Work request:
Return, in their exact form, the lines that lie between the start of the data below and the line containing "## Overview", with both ends included.

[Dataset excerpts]
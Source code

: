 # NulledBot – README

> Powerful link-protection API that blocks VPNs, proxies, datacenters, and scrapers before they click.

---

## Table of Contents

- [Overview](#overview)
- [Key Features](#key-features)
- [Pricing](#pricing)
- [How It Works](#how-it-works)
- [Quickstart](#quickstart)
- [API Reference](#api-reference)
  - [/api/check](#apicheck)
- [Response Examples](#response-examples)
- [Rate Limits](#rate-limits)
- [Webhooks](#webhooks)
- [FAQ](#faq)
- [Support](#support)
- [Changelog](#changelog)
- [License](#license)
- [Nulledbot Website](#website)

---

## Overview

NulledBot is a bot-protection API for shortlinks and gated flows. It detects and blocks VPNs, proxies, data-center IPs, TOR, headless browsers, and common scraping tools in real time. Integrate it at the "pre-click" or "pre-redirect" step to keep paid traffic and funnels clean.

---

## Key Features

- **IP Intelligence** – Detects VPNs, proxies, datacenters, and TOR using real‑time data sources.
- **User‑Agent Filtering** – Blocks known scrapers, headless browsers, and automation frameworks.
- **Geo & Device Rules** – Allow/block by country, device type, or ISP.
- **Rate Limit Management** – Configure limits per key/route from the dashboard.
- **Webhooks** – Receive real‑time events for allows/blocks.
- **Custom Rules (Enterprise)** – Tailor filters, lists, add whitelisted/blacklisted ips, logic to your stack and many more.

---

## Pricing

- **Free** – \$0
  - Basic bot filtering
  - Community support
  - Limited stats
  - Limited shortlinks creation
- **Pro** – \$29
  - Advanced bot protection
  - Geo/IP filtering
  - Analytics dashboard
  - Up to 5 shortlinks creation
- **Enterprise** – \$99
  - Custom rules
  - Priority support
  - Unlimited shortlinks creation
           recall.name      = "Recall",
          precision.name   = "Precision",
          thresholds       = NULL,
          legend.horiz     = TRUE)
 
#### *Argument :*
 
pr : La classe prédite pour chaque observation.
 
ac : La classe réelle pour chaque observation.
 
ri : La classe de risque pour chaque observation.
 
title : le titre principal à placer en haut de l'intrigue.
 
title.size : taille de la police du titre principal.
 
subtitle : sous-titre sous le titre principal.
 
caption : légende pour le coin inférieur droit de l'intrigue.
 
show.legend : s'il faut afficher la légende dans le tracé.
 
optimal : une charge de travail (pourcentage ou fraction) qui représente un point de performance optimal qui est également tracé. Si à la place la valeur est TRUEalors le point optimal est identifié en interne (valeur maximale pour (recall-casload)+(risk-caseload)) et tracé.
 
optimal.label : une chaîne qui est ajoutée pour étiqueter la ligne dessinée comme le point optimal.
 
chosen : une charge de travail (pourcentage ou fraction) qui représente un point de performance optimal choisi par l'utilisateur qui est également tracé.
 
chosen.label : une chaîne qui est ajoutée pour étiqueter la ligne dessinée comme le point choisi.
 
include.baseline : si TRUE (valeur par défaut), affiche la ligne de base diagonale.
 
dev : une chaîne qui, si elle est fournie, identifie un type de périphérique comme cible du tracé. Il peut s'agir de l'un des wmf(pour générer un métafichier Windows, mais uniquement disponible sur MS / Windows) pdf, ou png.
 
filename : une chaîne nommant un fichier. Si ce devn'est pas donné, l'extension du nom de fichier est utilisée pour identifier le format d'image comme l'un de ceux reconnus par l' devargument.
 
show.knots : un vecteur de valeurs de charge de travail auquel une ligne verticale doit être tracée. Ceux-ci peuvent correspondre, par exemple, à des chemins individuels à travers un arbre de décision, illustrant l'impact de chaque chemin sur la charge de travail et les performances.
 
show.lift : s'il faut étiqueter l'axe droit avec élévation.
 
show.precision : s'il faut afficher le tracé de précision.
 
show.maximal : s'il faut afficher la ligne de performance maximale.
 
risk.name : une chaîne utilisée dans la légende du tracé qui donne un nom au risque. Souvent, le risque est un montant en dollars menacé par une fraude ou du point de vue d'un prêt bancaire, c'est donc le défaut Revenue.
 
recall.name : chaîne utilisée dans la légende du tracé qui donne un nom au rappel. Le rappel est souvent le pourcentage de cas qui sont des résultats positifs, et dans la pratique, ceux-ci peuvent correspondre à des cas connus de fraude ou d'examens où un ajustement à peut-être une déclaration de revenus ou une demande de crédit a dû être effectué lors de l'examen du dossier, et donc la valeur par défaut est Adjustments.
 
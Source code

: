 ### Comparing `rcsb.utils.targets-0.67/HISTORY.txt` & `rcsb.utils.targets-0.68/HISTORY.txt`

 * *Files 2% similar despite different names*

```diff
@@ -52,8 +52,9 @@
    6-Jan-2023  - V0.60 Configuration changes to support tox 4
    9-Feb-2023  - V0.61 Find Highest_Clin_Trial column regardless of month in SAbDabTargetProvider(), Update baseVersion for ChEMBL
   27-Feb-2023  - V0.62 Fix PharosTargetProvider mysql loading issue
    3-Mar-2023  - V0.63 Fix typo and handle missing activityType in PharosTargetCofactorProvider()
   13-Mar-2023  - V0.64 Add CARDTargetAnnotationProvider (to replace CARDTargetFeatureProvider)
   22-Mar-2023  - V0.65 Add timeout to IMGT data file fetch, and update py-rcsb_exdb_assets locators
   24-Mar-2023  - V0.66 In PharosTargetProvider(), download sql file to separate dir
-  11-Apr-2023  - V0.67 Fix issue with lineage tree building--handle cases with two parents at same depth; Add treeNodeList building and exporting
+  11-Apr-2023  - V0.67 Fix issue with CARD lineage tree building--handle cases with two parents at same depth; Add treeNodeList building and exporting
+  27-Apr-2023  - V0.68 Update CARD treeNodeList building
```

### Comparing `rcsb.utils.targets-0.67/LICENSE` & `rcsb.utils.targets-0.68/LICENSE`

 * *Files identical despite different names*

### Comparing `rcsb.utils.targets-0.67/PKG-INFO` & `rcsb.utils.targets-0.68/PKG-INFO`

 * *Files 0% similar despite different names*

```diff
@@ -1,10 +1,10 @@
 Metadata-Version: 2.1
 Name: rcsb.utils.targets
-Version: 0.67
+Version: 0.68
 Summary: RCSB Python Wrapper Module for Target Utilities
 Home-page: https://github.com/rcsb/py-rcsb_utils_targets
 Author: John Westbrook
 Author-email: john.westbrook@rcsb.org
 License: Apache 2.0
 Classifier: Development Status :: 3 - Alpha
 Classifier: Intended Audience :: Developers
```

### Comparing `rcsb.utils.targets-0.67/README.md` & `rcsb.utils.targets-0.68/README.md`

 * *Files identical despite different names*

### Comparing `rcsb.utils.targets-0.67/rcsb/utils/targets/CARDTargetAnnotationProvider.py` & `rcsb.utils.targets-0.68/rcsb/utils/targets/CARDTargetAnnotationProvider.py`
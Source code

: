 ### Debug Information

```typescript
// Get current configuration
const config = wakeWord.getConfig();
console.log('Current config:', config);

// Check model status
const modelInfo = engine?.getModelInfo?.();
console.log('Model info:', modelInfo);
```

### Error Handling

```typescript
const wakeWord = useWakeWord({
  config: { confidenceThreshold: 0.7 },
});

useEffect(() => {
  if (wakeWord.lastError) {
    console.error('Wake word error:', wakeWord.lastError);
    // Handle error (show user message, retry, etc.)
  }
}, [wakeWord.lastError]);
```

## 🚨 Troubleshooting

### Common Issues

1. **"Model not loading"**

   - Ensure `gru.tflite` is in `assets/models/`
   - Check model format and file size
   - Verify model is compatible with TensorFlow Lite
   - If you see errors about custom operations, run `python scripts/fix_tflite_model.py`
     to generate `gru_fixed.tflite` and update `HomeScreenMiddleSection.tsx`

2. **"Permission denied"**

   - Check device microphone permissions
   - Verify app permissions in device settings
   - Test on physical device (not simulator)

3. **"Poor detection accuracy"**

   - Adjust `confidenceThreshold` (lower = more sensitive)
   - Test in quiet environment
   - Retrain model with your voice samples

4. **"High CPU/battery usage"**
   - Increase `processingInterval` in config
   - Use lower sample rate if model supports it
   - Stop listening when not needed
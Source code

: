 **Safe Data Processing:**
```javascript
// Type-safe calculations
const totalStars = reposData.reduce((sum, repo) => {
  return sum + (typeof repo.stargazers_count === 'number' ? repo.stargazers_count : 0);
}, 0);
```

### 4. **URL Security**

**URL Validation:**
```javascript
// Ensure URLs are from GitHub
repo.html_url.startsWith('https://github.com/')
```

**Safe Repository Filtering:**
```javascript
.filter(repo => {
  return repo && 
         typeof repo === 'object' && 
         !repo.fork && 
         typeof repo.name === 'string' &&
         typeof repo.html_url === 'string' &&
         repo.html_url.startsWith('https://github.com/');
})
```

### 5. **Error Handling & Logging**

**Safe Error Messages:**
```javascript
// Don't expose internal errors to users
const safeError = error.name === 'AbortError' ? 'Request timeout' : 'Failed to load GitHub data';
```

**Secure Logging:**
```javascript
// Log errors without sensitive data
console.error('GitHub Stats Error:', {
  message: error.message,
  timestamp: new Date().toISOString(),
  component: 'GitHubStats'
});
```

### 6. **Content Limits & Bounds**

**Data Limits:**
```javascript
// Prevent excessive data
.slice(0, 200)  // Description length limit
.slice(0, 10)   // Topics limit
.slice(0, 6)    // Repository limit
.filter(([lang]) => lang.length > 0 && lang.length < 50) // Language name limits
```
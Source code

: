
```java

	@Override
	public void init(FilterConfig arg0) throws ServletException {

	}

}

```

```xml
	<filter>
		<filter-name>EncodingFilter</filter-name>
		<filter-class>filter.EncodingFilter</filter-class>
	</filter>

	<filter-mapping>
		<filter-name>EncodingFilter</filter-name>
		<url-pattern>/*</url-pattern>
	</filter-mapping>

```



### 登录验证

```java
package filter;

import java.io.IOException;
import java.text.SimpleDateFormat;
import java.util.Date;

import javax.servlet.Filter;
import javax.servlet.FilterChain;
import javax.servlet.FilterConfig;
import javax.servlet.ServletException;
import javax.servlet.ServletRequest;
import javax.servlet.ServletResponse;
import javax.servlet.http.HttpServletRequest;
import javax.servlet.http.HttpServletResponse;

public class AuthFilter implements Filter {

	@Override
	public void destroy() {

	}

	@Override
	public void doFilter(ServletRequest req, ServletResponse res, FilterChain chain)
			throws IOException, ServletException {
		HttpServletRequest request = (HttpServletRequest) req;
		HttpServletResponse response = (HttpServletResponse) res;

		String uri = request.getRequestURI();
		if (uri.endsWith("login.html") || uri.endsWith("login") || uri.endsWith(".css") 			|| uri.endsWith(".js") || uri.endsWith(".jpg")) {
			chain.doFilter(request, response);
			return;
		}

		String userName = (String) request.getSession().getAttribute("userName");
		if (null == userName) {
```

Problem solution:
Source code

: # NulledBot – README

> Powerful link-protection API that blocks VPNs, proxies, datacenters, and scrapers before they click.

---

## Table of Contents

- [Overview](#overview)
- [Key Features](#key-features)
- [Pricing](#pricing)
- [How It Works](#how-it-works)
- [Quickstart](#quickstart)
- [API Reference](#api-reference)
  - [/api/check](#apicheck)
- [Response Examples](#response-examples)
- [Rate Limits](#rate-limits)
- [Webhooks](#webhooks)
- [FAQ](#faq)
- [Support](#support)
- [Changelog](#changelog)
- [License](#license)
- [Nulledbot Website](#website)

---

## Overview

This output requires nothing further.